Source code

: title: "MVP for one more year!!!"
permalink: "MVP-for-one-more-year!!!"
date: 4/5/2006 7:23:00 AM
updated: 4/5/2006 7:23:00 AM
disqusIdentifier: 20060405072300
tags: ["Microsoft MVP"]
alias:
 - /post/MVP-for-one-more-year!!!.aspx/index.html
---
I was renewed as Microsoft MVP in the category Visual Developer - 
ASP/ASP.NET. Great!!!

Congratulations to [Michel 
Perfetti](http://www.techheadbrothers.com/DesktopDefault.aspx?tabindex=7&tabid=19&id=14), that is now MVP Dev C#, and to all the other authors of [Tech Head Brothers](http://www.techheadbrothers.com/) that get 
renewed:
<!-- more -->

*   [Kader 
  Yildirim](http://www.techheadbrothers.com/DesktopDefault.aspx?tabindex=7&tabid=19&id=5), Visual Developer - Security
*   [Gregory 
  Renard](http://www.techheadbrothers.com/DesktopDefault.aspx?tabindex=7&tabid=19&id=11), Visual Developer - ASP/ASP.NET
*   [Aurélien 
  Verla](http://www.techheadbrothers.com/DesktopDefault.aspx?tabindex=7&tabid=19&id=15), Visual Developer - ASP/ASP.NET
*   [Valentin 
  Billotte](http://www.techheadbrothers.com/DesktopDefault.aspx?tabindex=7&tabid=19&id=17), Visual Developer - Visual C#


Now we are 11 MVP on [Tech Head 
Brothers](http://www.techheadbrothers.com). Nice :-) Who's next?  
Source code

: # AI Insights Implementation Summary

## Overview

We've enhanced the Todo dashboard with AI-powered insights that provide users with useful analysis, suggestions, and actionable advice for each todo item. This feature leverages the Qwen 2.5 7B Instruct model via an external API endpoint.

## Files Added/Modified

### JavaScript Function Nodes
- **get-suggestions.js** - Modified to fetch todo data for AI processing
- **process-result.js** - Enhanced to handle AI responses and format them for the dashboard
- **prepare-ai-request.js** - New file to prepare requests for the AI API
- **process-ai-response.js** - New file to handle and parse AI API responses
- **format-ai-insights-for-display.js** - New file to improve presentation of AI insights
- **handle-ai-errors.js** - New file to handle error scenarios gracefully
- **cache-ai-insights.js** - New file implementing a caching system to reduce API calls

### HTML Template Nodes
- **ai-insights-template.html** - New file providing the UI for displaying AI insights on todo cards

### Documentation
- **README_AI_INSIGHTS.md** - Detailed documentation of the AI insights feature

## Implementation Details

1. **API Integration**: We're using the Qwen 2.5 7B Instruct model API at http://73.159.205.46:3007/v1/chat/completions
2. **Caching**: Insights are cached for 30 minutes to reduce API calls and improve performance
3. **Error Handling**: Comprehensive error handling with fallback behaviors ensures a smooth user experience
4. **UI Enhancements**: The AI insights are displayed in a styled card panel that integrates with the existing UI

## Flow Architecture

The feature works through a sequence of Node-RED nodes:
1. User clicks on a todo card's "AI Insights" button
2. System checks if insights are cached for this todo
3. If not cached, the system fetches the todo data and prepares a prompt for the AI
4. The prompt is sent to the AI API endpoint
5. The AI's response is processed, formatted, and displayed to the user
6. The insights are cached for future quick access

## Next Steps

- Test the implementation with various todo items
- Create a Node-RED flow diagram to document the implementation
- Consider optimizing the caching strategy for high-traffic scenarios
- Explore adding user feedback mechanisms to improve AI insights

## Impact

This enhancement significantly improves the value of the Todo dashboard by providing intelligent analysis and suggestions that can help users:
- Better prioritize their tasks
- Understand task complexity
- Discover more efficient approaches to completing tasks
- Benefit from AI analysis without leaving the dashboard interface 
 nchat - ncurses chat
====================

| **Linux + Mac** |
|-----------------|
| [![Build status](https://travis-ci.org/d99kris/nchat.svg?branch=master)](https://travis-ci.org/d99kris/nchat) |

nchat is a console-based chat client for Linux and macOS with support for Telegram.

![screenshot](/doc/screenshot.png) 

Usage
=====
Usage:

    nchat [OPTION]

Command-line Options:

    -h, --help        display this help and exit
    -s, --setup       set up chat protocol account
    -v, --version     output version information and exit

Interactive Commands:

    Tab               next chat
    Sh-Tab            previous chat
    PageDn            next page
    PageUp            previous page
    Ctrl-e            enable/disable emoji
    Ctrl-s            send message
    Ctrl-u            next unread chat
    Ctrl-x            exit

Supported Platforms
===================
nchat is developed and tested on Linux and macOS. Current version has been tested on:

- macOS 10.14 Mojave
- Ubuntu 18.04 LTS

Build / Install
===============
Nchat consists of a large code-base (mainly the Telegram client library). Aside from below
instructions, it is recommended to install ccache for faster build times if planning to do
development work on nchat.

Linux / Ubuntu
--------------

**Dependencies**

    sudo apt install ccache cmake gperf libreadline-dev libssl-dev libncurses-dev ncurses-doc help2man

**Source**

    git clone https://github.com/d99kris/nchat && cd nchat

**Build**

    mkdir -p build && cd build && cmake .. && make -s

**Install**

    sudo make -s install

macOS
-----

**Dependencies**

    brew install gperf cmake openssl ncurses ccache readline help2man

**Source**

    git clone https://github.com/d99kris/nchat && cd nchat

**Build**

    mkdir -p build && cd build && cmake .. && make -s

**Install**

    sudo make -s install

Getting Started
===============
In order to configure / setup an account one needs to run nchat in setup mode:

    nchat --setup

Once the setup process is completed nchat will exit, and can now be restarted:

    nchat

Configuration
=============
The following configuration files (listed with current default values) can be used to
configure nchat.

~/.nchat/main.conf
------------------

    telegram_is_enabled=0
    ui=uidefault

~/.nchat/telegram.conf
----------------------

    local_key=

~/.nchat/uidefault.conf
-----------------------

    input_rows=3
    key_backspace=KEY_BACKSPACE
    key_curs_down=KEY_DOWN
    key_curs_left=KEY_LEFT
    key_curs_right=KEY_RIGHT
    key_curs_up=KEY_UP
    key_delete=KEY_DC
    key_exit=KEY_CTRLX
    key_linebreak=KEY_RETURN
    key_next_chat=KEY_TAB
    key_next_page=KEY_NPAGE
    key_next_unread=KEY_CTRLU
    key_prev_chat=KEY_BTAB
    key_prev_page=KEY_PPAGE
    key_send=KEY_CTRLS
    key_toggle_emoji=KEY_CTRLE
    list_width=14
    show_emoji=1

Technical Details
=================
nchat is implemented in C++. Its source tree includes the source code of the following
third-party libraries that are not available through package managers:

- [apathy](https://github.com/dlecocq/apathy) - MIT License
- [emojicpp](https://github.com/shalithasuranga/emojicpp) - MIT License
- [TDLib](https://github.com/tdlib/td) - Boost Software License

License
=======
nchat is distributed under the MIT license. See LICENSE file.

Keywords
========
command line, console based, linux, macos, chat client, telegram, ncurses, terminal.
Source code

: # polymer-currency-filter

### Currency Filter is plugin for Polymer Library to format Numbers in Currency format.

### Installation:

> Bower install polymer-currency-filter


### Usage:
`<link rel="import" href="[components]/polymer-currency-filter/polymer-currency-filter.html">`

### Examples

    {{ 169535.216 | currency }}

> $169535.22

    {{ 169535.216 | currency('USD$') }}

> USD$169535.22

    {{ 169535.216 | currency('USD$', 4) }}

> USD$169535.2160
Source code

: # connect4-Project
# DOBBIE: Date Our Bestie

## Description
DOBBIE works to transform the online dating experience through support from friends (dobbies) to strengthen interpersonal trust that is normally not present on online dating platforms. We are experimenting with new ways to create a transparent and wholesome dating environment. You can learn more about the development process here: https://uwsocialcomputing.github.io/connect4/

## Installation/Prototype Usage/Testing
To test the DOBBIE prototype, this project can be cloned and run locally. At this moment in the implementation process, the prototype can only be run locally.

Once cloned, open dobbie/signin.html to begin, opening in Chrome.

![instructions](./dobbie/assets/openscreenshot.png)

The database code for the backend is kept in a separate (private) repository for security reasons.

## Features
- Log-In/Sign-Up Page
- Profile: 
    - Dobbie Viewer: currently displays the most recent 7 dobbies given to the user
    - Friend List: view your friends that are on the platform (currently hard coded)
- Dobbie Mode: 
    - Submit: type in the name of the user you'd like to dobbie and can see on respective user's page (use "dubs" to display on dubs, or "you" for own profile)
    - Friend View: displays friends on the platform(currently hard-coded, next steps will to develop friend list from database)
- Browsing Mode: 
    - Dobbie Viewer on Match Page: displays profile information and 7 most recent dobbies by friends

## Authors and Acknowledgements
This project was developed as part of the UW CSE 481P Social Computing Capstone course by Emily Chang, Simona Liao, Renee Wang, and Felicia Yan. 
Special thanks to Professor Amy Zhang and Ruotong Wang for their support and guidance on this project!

_ _ _ _

** Aim of the task **
Copy out only the lines of the records above from the one with "## Features" through the one with "This project was", exactly as they stand, both included.

** Answer to this task **
## Features
- Log-In/Sign-Up Page
- Profile: 
    - Dobbie Viewer: currently displays the most recent 7 dobbies given to the user
    - Friend List: view your friends that are on the platform (currently hard coded)
- Dobbie Mode: 
    - Submit: type in the name of the user you'd like to dobbie and can see on respective user's page (use "dubs" to display on dubs, or "you" for own profile)
    - Friend View: displays friends on the platform(currently hard-coded, next steps will to develop friend list from database)
- Browsing Mode: 
    - Dobbie Viewer on Match Page: displays profile information and 7 most recent dobbies by friends

## Authors and Acknowledgements
This project was developed as part of the UW CSE 481P Social Computing Capstone course by Emily Chang, Simona Liao, Renee Wang, and Felicia Yan. 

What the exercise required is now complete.